Operational Use Cases and Status
HOWTO for CODs
- New use case:
When raising a new use case, please describe the context and the propose solution in the following list. Add an entry in the "Use cases status" table, and add an entry in handover log so that the new item is raised at the WLCG Weekly Operation meeting.
- Update:
Check every week the status of the GGUS/Savannah ticket of each use cases, and update the tables accordingly.
- Closing a use case:
When a use case is closed, please strike off the use case from the list below, adding HTML<strike></strike>
tag around use case title. Move use case content from "Use cases status" table to "Closed use cases status" table.

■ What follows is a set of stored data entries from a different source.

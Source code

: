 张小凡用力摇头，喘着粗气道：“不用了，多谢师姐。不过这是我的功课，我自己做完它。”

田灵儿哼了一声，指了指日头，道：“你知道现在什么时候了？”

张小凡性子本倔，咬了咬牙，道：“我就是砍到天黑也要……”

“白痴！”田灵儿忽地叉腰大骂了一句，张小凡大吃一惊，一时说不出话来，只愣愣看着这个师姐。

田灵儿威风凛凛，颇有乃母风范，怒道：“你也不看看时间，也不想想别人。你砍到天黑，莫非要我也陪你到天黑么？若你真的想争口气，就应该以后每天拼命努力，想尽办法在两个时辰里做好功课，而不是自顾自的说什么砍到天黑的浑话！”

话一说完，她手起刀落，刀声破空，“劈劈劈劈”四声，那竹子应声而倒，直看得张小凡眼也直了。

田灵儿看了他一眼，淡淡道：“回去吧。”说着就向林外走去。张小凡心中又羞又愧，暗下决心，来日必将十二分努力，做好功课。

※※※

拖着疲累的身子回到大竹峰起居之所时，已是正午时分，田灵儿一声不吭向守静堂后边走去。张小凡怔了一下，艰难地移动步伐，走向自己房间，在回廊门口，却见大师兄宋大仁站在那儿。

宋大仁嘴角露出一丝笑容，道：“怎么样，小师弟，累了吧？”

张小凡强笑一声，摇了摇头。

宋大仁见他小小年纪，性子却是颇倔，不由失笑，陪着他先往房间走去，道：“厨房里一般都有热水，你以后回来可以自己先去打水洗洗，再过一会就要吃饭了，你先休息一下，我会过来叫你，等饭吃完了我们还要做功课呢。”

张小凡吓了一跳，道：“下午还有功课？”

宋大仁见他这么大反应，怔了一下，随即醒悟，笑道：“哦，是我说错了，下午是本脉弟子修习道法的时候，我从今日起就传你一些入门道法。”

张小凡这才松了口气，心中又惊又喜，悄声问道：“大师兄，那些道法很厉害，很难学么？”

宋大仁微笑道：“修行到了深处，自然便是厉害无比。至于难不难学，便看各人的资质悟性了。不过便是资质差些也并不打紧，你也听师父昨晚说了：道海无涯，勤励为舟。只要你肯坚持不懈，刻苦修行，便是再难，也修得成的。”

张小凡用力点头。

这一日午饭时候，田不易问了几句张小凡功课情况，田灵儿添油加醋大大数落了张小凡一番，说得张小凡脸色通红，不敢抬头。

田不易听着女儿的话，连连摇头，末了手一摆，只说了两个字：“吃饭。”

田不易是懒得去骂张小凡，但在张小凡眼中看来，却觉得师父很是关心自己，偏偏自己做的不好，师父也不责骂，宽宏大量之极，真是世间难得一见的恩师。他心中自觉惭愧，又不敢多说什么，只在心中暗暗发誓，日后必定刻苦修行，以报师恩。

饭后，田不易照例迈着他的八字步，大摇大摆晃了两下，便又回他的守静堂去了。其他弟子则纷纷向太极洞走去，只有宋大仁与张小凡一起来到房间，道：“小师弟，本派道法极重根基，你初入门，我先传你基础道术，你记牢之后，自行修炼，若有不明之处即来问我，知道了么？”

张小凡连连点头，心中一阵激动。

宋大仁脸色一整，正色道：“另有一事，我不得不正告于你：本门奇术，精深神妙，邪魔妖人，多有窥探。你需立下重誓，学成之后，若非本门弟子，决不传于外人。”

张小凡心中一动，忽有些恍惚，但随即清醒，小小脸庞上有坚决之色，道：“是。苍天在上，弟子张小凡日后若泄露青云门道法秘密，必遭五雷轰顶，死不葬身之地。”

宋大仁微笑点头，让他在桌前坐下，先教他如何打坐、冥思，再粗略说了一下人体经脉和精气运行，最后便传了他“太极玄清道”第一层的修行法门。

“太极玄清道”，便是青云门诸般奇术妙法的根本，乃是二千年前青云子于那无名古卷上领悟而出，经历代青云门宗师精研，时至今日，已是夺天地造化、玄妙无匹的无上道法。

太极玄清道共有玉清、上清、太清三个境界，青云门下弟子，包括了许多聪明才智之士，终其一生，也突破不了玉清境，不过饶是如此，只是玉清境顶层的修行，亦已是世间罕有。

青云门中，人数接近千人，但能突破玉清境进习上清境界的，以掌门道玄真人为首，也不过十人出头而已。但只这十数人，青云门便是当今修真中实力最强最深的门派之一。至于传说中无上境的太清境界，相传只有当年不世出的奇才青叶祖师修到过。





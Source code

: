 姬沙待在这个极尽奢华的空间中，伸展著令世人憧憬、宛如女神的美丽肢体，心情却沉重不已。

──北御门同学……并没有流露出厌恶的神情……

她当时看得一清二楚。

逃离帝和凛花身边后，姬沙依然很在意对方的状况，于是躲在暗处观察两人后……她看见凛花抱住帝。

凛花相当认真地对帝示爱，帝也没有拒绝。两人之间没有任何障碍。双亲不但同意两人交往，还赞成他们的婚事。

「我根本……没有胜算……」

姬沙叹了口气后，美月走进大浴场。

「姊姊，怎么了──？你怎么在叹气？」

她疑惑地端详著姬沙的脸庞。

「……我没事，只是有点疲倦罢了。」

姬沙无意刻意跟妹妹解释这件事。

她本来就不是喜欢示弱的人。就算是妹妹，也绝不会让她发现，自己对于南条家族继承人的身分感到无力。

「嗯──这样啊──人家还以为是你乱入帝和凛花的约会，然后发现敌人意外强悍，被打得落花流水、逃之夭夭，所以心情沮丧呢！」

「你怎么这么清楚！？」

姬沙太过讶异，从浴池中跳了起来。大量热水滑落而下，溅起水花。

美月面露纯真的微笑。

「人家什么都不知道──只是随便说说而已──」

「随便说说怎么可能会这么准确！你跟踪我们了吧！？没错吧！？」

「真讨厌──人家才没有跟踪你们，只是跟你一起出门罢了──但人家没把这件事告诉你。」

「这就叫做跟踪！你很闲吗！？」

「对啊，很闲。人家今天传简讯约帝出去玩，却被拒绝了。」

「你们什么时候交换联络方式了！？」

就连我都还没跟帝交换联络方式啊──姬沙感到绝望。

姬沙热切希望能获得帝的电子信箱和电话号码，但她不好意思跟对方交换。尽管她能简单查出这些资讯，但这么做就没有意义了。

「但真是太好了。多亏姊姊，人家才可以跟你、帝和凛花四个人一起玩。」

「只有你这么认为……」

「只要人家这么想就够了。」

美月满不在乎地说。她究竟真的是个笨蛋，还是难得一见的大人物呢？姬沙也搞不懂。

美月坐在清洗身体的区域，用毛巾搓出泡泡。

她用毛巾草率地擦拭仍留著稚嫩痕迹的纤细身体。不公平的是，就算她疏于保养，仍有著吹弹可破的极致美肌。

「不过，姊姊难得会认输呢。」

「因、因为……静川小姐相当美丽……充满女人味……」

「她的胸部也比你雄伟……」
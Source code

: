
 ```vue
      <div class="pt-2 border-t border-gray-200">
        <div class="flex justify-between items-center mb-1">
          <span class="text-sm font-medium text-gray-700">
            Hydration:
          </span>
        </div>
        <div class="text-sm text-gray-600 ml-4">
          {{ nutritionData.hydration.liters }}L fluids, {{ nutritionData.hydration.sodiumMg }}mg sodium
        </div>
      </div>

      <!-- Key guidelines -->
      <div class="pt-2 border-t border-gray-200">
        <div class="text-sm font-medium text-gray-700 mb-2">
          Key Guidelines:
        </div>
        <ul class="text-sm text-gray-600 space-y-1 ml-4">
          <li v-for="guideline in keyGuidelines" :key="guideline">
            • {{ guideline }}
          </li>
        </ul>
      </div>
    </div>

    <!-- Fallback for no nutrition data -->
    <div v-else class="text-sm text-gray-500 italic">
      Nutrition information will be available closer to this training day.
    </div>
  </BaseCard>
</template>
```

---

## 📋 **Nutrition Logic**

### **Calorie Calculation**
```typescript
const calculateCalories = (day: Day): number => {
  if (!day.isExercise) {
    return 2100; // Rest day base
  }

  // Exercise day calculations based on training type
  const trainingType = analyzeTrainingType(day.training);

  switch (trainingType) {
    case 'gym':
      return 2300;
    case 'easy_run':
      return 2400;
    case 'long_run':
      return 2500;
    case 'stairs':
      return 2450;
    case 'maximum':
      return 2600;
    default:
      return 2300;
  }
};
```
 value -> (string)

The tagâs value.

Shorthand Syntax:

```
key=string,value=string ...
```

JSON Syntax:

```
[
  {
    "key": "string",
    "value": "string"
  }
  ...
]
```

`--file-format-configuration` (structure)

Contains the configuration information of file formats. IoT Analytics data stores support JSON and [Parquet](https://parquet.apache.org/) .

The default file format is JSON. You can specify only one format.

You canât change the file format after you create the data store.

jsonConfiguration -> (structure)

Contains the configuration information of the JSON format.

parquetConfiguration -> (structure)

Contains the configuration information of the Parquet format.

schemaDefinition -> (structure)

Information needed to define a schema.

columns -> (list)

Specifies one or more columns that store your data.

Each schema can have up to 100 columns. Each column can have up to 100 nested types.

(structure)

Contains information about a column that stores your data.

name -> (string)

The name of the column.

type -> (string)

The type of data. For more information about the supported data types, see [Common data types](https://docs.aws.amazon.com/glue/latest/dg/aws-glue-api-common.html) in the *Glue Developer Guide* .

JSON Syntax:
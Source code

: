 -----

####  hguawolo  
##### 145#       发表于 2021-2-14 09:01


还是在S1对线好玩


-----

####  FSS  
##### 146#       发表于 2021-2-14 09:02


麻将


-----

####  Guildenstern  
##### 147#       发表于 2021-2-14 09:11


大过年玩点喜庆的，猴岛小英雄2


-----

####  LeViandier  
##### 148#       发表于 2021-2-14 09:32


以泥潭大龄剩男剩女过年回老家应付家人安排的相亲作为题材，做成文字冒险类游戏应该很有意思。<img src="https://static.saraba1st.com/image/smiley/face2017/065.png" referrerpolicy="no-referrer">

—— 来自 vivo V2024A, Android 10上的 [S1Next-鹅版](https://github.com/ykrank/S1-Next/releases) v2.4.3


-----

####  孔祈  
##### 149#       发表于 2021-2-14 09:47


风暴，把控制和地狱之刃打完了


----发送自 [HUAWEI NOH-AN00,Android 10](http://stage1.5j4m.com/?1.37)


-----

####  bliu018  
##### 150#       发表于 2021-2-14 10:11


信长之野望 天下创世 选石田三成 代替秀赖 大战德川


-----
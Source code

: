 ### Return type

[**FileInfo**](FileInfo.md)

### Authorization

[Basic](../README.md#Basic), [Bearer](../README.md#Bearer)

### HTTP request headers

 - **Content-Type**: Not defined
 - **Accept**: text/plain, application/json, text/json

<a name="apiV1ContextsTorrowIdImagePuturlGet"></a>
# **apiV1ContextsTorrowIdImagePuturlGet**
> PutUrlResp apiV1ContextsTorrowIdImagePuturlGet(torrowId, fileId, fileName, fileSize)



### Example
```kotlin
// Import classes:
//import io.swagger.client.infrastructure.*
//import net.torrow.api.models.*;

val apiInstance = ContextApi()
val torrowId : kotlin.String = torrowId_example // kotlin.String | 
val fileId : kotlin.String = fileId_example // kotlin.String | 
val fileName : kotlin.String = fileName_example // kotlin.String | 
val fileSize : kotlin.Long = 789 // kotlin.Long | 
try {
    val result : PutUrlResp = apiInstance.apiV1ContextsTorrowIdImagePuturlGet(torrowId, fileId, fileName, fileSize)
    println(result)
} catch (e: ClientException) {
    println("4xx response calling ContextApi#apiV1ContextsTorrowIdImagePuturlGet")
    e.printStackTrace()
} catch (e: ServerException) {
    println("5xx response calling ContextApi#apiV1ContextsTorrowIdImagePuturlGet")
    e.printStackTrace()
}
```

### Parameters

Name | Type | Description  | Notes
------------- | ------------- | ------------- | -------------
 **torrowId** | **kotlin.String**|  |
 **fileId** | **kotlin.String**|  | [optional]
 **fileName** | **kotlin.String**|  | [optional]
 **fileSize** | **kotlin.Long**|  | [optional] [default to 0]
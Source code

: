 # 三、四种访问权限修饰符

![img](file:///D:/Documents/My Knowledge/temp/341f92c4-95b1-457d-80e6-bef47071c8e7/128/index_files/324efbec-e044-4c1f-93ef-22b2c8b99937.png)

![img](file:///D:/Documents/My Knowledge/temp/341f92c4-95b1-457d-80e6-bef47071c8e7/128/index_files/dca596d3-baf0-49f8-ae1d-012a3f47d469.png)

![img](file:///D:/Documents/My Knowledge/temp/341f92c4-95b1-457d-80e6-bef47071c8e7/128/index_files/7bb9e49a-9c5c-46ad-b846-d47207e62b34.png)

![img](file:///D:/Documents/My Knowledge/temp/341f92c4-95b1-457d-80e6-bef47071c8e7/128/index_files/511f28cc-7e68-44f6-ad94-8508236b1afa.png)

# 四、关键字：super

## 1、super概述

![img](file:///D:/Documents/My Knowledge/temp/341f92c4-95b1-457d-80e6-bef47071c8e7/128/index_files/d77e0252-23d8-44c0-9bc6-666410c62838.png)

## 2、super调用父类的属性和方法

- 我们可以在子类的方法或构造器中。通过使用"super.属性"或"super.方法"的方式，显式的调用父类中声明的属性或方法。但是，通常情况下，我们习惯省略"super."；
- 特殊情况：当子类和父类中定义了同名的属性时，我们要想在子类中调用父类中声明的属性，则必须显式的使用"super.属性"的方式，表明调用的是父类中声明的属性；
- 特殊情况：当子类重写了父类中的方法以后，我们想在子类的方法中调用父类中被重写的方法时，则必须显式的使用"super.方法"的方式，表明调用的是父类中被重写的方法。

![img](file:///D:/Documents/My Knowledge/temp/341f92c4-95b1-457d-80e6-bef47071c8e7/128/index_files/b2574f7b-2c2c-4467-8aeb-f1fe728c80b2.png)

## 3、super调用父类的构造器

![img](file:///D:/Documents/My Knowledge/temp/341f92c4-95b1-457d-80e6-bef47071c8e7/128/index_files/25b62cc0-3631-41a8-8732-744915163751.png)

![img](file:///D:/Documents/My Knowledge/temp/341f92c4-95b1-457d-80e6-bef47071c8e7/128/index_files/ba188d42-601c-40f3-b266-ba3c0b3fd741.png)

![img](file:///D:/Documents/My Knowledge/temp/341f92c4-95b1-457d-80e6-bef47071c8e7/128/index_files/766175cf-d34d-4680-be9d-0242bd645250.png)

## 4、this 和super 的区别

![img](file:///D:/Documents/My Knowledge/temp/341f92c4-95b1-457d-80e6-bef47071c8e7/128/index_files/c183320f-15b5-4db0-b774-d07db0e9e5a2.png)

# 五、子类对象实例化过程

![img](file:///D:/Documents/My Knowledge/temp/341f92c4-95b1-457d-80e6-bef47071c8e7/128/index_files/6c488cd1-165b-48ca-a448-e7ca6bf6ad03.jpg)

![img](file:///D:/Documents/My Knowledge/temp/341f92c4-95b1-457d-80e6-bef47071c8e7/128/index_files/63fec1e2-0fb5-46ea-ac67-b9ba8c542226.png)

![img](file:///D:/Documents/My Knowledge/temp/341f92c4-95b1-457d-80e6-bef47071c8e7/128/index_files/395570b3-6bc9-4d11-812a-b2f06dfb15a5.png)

Operational use cases list
1 Test nodes status and their operational handling (closed)
(to status)
From: ROC-NE, getting tickets on nodes dedicated to testing. Related also to ticket GGUS #24441
from ROC-FR last year.
Context:
Monitoring flag of a production site "certified" forced to "ON" since last GOC DB release, and the operational handling of test nodes of a production site.
Rationale:
When a node of a production site which is present in top-level
BDII but not registered in the GOCDB, is raised an alarm upon, COD people do raise a ticket.
Proposed solution (to be debated at the ROC managers meeting):
- as a transition step, sites are raised tickets against for that node so that they are advised to declare it in the GOCDB and put it in SD to turn off their monitoring and consequently not being SAM tested.
- actual solution would be to simply allow for such nodes to be not monitored, i.e. to be able to define a "production status" to "test" at the node level in the GOCDB.
Consequences:
Alarms consecutive to SAM tests should only be raised against all nodes provided:
- nodes are published in the BDII and they are tagged as "production" (anything except "test") or non existent in the GOCDB.
- nodes are not published in the BDII and they are tagged as "production" (anything except "test") in GOCDB.
2 Procedure to let a specific node out of the GOCDB clearly without getting SAM alarms (closed)
(to status)
From: David Bouvet - COD-FR
Context:
Site wants to remove a node, reassign names of some of its nodes or introduce aliases' use.
Rationale:
Procedure is unclear. Last recommendation on weekly operations meetings were:
- set a schedule downtime at the node level in GOCDB
- get to unpublish this node from site BDII
- set the node monitoring tag to "off" in the GOCDB, which you cannot do at the moment for a node that belongs to a "certified" production site (see use case 1).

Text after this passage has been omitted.